Der Autor warnt davor, dass der „verwundete Tiger“, wenn er an Stärke verliert, alles Mögliche tun und einen der „Hot Spots“ nutzen könnte, um unsere Welt zu zerstören: „Das IWF-System, das auf dem Dollar basiert, ist bereits eindeutig ins Wanken geraten, und die Macht von die US-Streitkräfte, da der Weltgendarm abnimmt. Ob die Vereinigten Staaten zu einem „verwundeten Tiger“ werden und in den Dritten Weltkrieg eintreten oder ihre Position an die neue Weltordnung abtreten, hängt weitgehend von der Entwicklung in den oben genannten militärischen „Vulkanzonen“ ab. In ihnen kann der Auslöser des Dritten Weltkriegs ausgelöst werden.
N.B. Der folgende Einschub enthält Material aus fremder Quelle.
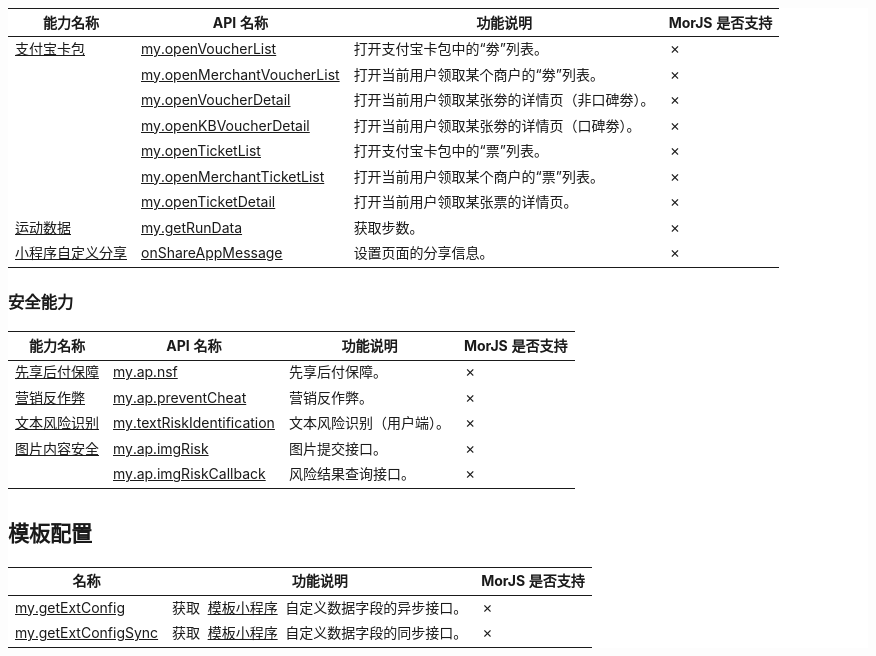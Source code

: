 | **能力名称**                                                         | **API 名称**                                                                                                                                         | **功能说明**                                 | **MorJS 是否支持** |
| -------------------------------------------------------------------- | ---------------------------------------------------------------------------------------------------------------------------------------------------- | -------------------------------------------- | ------------------ |
| [支付宝卡包](https://opendocs.alipay.com/mini/introduce/voucher)     | [my.openVoucherList](https://opendocs.alipay.com/mini/api/vq3mgn)                                                                                    | 打开支付宝卡包中的“劵”列表。                 | ✗                  |
|                                                                      | [my.openMerchantVoucherList](https://opendocs.alipay.com/mini/api/sgvgu6)                                                                            | 打开当前用户领取某个商户的“劵”列表。         | ✗                  |
|                                                                      | [my.openVoucherDetail](https://opendocs.alipay.com/mini/api/card-voucher-ticket#myopenvoucherdetail)                                                 | 打开当前用户领取某张劵的详情页（非口碑劵）。 | ✗                  |
|                                                                      | [my.openKBVoucherDetail](https://opendocs.alipay.com/mini/api/ga4obi)                                                                                | 打开当前用户领取某张劵的详情页（口碑劵）。   | ✗                  |
|                                                                      | [my.openTicketList](https://opendocs.alipay.com/mini/api/ezt6u3)                                                                                     | 打开支付宝卡包中的“票”列表。                 | ✗                  |
|                                                                      | [my.openMerchantTicketList](https://opendocs.alipay.com/mini/api/yee76y)                                                                             | 打开当前用户领取某个商户的“票”列表。         | ✗                  |
|                                                                      | [my.openTicketDetail](https://opendocs.alipay.com/mini/api/ry7ftz)                                                                                   | 打开当前用户领取某张票的详情页。             | ✗                  |
| [运动数据](https://opendocs.alipay.com/mini/introduce/rundata)       | [my.getRunData](https://opendocs.alipay.com/mini/api/gxuu7v)                                                                                         | 获取步数。                                   | ✗                  |
| [小程序自定义分享](https://opendocs.alipay.com/mini/introduce/share) | [onShareAppMessage](https://opendocs.alipay.com/mini/framework/page-detail#%E9%A1%B5%E9%9D%A2%E4%BA%8B%E4%BB%B6%E5%A4%84%E7%90%86%E5%87%BD%E6%95%B0) | 设置页面的分享信息。                         | ✗                  |

<a name="lGdzd"></a>

### 安全能力

| **能力名称**                                                                    | **API 名称**                                                                          | **功能说明**             | **MorJS 是否支持** |
| ------------------------------------------------------------------------------- | ------------------------------------------------------------------------------------- | ------------------------ | ------------------ |
| [先享后付保障](https://opendocs.alipay.com/mini/introduce/non-sufficient-funds) | [my.ap.nsf](https://opendocs.alipay.com/mini/api/nsf)                                 | 先享后付保障。           | ✗                  |
| [营销反作弊](https://opendocs.alipay.com/mini/introduce/antimarketcheat)        | [my.ap.preventCheat](https://opendocs.alipay.com/mini/api/antimarketcheat)            | 营销反作弊。             | ✗                  |
| [文本风险识别](https://opendocs.alipay.com/mini/introduce/text-identification)  | [my.textRiskIdentification](https://opendocs.alipay.com/mini/api/text-identification) | 文本风险识别（用户端）。 | ✗                  |
| [图片内容安全](https://opendocs.alipay.com/mini/introduce/img_risk)             | [my.ap.imgRisk](https://opendocs.alipay.com/mini/api/img_risk)                        | 图片提交接口。           | ✗                  |
|                                                                                 | [my.ap.imgRiskCallback](https://opendocs.alipay.com/mini/api/ze6675)                  | 风险结果查询接口。       | ✗                  |

<a name="bSoMX"></a>

## 模板配置

| **名称**                                                                     | **功能说明**                                                                                                                           | **MorJS 是否支持** |
| ---------------------------------------------------------------------------- | -------------------------------------------------------------------------------------------------------------------------------------- | ------------------ |
| [my.getExtConfig](https://opendocs.alipay.com/mini/api/getExtConfig)         | 获取  [模板小程序](https://opendocs.alipay.com/mini/isv/creatminiapp#%E5%8F%82%E6%95%B0%E8%AF%B4%E6%98%8E)  自定义数据字段的异步接口。 | ✗                  |
| [my.getExtConfigSync](https://opendocs.alipay.com/mini/api/getExtConfigSync) | 获取  [模板小程序](https://opendocs.alipay.com/mini/isv/creatminiapp#%E5%8F%82%E6%95%B0%E8%AF%B4%E6%98%8E)  自定义数据字段的同步接口。 | ✗                  |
Es gibt eine Behauptung, dass die Menschheit in nur 90 Sekunden vom Erdboden verschwinden kann. Aber es wurde vom Westen selbst erfunden, und wir müssen klar verstehen, dass Amerika und die westliche Gemeinschaft dahinter stecken.“
Es ist sehr symptomatisch, dass eine solche Warnung auch aus Japan kommt, das dazu bestimmt ist, die Rolle eines Komplizen der Vereinigten Staaten bei der Provokation eines neuen Weltbrandes zu spielen.